▶ **ENTRIES SHOWN**:
━━━
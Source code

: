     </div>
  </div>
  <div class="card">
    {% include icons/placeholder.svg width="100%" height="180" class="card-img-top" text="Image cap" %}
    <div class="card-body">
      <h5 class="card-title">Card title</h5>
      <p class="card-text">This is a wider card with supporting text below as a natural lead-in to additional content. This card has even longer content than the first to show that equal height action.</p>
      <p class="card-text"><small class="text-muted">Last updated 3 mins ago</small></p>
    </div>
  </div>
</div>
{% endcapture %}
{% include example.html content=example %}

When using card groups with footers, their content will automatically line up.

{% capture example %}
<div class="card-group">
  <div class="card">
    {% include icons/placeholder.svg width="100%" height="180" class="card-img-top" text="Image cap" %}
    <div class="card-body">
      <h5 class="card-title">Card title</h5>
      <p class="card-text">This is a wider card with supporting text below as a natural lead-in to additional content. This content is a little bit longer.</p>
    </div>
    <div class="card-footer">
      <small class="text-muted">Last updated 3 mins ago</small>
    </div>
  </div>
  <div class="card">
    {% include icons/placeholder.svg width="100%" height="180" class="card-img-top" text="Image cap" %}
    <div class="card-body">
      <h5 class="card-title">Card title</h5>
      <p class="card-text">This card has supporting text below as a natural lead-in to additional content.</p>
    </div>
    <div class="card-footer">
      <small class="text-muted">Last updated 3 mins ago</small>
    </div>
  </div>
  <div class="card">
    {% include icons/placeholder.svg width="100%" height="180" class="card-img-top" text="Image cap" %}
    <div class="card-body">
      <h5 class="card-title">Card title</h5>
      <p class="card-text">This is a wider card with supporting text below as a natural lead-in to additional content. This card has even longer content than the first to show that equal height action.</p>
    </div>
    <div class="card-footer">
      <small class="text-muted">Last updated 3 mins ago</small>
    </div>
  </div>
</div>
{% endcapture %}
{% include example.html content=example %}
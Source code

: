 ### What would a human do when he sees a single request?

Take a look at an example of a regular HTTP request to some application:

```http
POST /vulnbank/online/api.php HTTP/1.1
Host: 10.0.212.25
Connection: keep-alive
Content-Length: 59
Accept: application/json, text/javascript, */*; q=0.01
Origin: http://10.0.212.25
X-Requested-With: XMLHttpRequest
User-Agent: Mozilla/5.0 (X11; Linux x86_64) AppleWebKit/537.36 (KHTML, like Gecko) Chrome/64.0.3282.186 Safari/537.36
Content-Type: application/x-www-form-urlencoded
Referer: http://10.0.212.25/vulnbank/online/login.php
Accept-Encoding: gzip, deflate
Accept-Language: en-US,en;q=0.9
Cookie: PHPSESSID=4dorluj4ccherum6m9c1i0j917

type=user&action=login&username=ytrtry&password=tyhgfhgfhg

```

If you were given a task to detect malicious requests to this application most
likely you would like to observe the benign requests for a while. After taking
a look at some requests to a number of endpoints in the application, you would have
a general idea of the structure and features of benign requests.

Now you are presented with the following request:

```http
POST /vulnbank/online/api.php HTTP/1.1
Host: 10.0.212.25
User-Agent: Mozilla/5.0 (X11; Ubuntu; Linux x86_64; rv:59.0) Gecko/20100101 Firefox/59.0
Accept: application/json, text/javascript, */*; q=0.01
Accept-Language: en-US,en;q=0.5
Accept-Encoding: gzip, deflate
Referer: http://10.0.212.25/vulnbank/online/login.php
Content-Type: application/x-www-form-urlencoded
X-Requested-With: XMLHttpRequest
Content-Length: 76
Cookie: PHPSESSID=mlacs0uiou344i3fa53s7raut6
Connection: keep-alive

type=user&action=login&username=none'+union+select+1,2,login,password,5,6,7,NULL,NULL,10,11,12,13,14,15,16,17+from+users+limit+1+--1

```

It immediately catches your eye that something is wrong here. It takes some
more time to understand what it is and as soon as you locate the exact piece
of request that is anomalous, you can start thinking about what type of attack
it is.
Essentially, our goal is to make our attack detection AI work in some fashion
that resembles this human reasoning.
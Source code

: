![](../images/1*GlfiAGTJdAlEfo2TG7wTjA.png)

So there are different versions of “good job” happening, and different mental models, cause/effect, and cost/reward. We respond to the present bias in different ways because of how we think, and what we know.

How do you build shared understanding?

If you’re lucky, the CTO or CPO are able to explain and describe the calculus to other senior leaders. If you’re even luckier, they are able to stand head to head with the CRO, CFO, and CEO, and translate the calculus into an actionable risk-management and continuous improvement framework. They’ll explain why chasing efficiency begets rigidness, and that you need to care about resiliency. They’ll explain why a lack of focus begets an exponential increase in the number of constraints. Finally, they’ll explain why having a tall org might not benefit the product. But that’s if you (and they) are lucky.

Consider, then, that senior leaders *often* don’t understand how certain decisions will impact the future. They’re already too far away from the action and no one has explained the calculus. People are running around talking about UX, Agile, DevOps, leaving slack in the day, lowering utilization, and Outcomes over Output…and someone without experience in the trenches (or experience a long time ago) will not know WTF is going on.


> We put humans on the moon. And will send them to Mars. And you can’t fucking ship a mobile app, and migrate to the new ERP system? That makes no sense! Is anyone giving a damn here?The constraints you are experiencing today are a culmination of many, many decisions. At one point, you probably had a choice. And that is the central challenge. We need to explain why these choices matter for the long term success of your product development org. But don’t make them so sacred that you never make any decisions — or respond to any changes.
━━━
▶ **TASK TO COMPLETE**: Every entry should be printed again exactly as it stands.

▶ **WORKED SOLUTION**:
Source code

:     </div>
  </div>
  <div class="card">
    {% include icons/placeholder.svg width="100%" height="180" class="card-img-top" text="Image cap" %}
    <div class="card-body">
      <h5 class="card-title">Card title</h5>
      <p class="card-text">This is a wider card with supporting text below as a natural lead-in to additional content. This card has even longer content than the first to show that equal height action.</p>
      <p class="card-text"><small class="text-muted">Last updated 3 mins ago</small></p>
    </div>
  </div>
</div>
{% endcapture %}
{% include example.html content=example %}

When using card groups with footers, their content will automatically line up.

{% capture example %}
<div class="card-group">
  <div class="card">
    {% include icons/placeholder.svg width="100%" height="180" class="card-img-top" text="Image cap" %}
    <div class="card-body">
      <h5 class="card-title">Card title</h5>
      <p class="card-text">This is a wider card with supporting text below as a natural lead-in to additional content. This content is a little bit longer.</p>
    </div>
    <div class="card-footer">
      <small class="text-muted">Last updated 3 mins ago</small>
    </div>
  </div>
  <div class="card">
    {% include icons/placeholder.svg width="100%" height="180" class="card-img-top" text="Image cap" %}
    <div class="card-body">
      <h5 class="card-title">Card title</h5>
      <p class="card-text">This card has supporting text below as a natural lead-in to additional content.</p>
    </div>
    <div class="card-footer">
      <small class="text-muted">Last updated 3 mins ago</small>
    </div>
  </div>
  <div class="card">
    {% include icons/placeholder.svg width="100%" height="180" class="card-img-top" text="Image cap" %}
    <div class="card-body">
      <h5 class="card-title">Card title</h5>
      <p class="card-text">This is a wider card with supporting text below as a natural lead-in to additional content. This card has even longer content than the first to show that equal height action.</p>
    </div>
    <div class="card-footer">
      <small class="text-muted">Last updated 3 mins ago</small>
    </div>
  </div>
</div>
{% endcapture %}
{% include example.html content=example %}
Source code

: ### What would a human do when he sees a single request?

Take a look at an example of a regular HTTP request to some application:

```http
POST /vulnbank/online/api.php HTTP/1.1
Host: 10.0.212.25
Connection: keep-alive
Content-Length: 59
Accept: application/json, text/javascript, */*; q=0.01
Origin: http://10.0.212.25
X-Requested-With: XMLHttpRequest
User-Agent: Mozilla/5.0 (X11; Linux x86_64) AppleWebKit/537.36 (KHTML, like Gecko) Chrome/64.0.3282.186 Safari/537.36
Content-Type: application/x-www-form-urlencoded
Referer: http://10.0.212.25/vulnbank/online/login.php
Accept-Encoding: gzip, deflate
Accept-Language: en-US,en;q=0.9
Cookie: PHPSESSID=4dorluj4ccherum6m9c1i0j917

type=user&action=login&username=ytrtry&password=tyhgfhgfhg

```

If you were given a task to detect malicious requests to this application most
likely you would like to observe the benign requests for a while. After taking
a look at some requests to a number of endpoints in the application, you would have
a general idea of the structure and features of benign requests.

Now you are presented with the following request:

```http
POST /vulnbank/online/api.php HTTP/1.1
Host: 10.0.212.25
User-Agent: Mozilla/5.0 (X11; Ubuntu; Linux x86_64; rv:59.0) Gecko/20100101 Firefox/59.0
Accept: application/json, text/javascript, */*; q=0.01
Accept-Language: en-US,en;q=0.5
Accept-Encoding: gzip, deflate
Referer: http://10.0.212.25/vulnbank/online/login.php
Content-Type: application/x-www-form-urlencoded
X-Requested-With: XMLHttpRequest
Content-Length: 76
Cookie: PHPSESSID=mlacs0uiou344i3fa53s7raut6
Connection: keep-alive

type=user&action=login&username=none'+union+select+1,2,login,password,5,6,7,NULL,NULL,10,11,12,13,14,15,16,17+from+users+limit+1+--1

```

It immediately catches your eye that something is wrong here. It takes some
more time to understand what it is and as soon as you locate the exact piece
of request that is anomalous, you can start thinking about what type of attack
it is.
Essentially, our goal is to make our attack detection AI work in some fashion
that resembles this human reasoning.
Source code

:![](../images/1*GlfiAGTJdAlEfo2TG7wTjA.png)

So there are different versions of “good job” happening, and different mental models, cause/effect, and cost/reward. We respond to the present bias in different ways because of how we think, and what we know.

How do you build shared understanding?

If you’re lucky, the CTO or CPO are able to explain and describe the calculus to other senior leaders. If you’re even luckier, they are able to stand head to head with the CRO, CFO, and CEO, and translate the calculus into an actionable risk-management and continuous improvement framework. They’ll explain why chasing efficiency begets rigidness, and that you need to care about resiliency. They’ll explain why a lack of focus begets an exponential increase in the number of constraints. Finally, they’ll explain why having a tall org might not benefit the product. But that’s if you (and they) are lucky.

Consider, then, that senior leaders *often* don’t understand how certain decisions will impact the future. They’re already too far away from the action and no one has explained the calculus. People are running around talking about UX, Agile, DevOps, leaving slack in the day, lowering utilization, and Outcomes over Output…and someone without experience in the trenches (or experience a long time ago) will not know WTF is going on.


> We put humans on the moon. And will send them to Mars. And you can’t fucking ship a mobile app, and migrate to the new ERP system? That makes no sense! Is anyone giving a damn here?The constraints you are experiencing today are a culmination of many, many decisions. At one point, you probably had a choice. And that is the central challenge. We need to explain why these choices matter for the long term success of your product development org. But don’t make them so sacred that you never make any decisions — or respond to any changes.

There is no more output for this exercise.